## Problem description
All lines of the listing that contain "etwa" should be shown in full.

BEGIN Exercise materials

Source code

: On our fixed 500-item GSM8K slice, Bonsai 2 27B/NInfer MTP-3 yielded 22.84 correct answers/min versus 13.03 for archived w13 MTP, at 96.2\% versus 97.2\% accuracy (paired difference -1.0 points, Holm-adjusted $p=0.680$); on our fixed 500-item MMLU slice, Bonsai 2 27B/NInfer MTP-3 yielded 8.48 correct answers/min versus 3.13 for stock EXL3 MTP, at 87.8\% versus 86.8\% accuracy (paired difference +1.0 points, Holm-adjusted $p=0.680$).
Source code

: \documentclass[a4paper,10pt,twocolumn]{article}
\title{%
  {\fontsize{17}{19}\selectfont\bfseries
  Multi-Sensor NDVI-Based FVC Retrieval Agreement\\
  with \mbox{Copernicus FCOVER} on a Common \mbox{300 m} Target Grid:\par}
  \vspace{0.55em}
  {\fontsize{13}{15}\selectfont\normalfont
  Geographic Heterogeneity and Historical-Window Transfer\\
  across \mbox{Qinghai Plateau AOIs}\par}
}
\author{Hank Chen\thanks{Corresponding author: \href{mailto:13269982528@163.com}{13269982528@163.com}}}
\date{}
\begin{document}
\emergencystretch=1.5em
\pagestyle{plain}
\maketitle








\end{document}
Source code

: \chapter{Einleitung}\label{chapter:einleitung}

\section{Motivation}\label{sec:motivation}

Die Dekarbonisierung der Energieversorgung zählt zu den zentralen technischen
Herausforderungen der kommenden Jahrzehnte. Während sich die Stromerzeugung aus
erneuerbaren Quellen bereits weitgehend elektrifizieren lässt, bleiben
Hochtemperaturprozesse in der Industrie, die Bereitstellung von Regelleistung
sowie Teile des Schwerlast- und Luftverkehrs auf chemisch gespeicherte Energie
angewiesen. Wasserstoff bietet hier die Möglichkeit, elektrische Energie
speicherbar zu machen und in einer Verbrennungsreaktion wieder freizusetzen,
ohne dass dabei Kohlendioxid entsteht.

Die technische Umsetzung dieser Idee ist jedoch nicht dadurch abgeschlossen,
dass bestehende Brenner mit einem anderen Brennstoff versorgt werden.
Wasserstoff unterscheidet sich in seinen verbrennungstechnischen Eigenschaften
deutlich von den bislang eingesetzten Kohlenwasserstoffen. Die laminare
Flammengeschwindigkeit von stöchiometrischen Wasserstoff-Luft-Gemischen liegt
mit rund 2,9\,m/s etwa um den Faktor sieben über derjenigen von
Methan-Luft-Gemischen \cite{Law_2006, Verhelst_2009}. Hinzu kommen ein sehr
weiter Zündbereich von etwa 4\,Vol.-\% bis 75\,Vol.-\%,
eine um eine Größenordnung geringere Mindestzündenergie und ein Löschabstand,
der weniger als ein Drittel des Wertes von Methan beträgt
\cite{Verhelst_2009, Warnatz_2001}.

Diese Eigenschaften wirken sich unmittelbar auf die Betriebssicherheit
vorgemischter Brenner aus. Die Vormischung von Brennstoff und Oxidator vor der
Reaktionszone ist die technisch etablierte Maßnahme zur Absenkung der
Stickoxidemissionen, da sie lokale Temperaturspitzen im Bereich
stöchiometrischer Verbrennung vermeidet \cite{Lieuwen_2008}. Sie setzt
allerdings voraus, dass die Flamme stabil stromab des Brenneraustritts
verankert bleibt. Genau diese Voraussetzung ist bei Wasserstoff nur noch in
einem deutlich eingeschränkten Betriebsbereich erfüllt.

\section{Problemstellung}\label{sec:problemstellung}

END Exercise materials

## Answer space
mit rund 2,9\,m/s etwa um den Faktor sieben über derjenigen von
weiter Zündbereich von etwa 4\,Vol.-\% bis 75\,Vol.-\%,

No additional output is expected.